Your task — Which lines have the string "Angaben"? Copy all of them from the entries below.

Saved data entries:
========

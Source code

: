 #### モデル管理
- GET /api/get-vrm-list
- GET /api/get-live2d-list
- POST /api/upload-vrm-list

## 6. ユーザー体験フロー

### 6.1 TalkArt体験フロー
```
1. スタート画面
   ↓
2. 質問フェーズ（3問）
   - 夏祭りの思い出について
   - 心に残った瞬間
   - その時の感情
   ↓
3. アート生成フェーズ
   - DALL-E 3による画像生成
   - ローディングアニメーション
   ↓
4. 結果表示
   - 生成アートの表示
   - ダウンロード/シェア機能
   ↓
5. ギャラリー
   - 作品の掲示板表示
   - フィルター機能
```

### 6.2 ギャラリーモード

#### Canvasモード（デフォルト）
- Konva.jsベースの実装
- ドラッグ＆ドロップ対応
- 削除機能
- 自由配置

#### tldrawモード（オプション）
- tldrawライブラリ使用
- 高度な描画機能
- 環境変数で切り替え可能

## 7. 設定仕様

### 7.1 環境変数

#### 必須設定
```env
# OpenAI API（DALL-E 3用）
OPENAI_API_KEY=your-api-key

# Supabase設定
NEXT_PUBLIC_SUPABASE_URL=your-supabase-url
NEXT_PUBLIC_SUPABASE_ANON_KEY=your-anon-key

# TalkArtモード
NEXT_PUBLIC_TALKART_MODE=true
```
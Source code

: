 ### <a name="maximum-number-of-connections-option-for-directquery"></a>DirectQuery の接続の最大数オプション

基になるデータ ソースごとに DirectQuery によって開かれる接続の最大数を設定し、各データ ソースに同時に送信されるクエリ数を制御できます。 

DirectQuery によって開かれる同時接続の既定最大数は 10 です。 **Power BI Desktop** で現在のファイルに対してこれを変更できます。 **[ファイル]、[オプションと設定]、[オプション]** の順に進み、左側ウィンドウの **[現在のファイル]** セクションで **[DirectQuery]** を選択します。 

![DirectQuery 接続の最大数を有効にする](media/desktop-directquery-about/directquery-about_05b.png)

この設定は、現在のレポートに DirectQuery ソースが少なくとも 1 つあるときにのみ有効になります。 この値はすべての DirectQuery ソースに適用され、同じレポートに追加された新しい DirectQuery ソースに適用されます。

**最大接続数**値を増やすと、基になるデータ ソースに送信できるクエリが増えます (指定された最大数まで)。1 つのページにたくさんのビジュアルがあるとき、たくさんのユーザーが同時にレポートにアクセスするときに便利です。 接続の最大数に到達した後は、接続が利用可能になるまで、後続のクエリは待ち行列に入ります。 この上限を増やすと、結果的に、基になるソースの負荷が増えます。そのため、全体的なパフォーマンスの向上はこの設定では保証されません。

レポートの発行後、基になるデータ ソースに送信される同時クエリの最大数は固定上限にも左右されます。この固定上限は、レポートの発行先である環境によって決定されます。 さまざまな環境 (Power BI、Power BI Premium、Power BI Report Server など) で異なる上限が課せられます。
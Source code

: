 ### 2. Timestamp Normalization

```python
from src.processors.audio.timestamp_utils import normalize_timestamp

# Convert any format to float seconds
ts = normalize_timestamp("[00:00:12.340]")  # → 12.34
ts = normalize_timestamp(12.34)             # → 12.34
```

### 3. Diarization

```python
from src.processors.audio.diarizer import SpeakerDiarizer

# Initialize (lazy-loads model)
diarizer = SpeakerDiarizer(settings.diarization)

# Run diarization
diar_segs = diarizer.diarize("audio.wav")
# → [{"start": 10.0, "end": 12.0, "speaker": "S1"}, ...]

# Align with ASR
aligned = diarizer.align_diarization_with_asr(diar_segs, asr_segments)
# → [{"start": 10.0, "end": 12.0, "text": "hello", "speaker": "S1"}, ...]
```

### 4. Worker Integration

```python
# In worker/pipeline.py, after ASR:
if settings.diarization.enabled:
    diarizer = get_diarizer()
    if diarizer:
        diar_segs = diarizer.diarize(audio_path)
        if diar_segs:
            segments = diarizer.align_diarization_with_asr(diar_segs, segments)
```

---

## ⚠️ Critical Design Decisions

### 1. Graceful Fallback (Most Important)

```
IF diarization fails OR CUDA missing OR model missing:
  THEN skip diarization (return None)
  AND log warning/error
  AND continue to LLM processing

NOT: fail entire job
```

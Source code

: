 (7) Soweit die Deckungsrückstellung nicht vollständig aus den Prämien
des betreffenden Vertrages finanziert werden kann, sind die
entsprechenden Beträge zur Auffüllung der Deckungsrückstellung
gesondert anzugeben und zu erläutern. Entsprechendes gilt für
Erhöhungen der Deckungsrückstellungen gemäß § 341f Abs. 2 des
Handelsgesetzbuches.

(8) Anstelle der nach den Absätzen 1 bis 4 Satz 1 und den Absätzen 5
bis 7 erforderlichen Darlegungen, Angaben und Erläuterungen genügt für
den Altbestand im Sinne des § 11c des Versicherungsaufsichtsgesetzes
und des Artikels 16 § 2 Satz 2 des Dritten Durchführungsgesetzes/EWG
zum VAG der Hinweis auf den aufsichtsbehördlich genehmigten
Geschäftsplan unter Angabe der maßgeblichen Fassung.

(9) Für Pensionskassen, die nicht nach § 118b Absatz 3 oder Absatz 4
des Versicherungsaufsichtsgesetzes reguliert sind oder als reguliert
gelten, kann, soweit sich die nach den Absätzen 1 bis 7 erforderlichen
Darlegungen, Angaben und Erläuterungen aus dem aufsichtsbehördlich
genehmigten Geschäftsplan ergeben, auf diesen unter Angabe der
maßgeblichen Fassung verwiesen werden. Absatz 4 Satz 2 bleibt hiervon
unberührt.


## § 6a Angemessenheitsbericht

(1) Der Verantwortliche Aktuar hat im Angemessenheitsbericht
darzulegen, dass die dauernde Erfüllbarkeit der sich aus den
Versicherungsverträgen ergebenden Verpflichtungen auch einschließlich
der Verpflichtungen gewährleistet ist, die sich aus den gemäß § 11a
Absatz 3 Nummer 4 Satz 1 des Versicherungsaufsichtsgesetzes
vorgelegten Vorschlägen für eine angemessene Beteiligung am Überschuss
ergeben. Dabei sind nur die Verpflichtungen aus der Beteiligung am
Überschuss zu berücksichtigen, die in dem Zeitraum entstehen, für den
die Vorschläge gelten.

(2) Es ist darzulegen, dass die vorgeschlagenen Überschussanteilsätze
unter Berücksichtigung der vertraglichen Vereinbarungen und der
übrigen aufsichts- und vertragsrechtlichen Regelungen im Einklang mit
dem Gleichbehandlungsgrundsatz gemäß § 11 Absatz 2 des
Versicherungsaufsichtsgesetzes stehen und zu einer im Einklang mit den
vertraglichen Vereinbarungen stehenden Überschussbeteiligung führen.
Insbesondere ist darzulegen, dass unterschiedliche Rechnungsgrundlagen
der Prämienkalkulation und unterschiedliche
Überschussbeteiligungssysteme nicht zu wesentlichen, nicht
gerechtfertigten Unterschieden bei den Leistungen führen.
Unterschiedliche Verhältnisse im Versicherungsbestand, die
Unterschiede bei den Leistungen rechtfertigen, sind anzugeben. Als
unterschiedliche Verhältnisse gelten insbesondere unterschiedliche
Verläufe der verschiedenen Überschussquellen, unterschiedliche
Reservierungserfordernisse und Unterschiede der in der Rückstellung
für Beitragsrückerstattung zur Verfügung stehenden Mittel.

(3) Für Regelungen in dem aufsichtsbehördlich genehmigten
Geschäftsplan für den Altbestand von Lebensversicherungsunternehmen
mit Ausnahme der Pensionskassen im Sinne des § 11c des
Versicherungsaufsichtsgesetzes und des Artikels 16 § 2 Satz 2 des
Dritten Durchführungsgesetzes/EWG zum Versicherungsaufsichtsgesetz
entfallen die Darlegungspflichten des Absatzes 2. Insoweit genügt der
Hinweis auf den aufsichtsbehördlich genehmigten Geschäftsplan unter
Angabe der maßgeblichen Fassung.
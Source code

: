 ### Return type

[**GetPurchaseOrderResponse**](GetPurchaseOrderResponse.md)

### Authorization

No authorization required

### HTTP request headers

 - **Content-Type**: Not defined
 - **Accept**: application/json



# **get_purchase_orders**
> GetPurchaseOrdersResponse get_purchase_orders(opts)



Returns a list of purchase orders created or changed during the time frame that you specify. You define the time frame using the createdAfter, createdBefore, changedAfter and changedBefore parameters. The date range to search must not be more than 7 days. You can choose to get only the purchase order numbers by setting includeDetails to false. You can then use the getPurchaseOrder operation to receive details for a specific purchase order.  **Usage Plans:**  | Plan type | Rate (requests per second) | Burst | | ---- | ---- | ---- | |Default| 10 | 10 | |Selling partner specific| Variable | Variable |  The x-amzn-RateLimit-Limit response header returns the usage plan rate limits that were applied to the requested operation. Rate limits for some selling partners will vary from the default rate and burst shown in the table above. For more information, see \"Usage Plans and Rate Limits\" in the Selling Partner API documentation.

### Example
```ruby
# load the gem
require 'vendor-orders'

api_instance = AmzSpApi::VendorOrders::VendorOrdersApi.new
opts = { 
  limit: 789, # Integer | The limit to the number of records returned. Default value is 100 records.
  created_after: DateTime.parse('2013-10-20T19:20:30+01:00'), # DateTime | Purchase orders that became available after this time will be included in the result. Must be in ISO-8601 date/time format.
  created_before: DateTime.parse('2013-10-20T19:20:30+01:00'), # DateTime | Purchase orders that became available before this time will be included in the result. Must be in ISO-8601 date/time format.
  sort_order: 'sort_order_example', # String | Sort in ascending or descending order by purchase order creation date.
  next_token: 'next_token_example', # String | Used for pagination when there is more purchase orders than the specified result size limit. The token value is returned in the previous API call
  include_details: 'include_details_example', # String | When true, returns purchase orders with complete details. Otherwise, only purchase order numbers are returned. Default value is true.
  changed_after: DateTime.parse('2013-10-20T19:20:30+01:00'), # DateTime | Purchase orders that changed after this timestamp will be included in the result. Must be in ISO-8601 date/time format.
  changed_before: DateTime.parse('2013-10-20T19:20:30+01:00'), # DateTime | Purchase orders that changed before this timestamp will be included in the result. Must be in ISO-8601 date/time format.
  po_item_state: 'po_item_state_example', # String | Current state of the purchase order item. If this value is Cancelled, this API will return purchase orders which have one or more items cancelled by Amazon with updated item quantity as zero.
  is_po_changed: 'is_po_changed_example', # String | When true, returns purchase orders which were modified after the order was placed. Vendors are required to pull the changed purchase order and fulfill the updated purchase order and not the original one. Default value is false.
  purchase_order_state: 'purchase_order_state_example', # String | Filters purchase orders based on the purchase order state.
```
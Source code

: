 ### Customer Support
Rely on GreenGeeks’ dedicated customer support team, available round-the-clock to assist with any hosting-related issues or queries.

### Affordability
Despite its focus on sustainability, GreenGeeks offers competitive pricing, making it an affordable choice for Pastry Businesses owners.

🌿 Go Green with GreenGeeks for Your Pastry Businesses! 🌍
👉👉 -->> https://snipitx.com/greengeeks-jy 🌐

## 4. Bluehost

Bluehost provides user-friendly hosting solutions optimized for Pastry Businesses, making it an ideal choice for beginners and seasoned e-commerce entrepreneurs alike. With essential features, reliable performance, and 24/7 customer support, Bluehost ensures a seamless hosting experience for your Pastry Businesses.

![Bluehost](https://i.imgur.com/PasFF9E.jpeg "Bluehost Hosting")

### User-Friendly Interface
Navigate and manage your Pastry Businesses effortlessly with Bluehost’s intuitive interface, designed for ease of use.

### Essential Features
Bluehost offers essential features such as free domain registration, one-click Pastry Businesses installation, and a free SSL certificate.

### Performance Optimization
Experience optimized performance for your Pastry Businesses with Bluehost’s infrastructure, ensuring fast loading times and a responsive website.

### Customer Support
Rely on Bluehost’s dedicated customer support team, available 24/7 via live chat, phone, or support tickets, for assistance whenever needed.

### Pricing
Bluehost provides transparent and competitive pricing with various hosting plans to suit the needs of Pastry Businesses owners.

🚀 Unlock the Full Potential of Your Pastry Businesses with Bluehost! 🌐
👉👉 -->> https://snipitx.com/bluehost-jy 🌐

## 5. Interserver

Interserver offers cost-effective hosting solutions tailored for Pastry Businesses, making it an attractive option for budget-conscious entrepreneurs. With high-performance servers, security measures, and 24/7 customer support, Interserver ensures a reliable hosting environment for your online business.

========

Exercise answer —
bis 7 erforderlichen Darlegungen, Angaben und Erläuterungen genügt für
Darlegungen, Angaben und Erläuterungen aus dem aufsichtsbehördlich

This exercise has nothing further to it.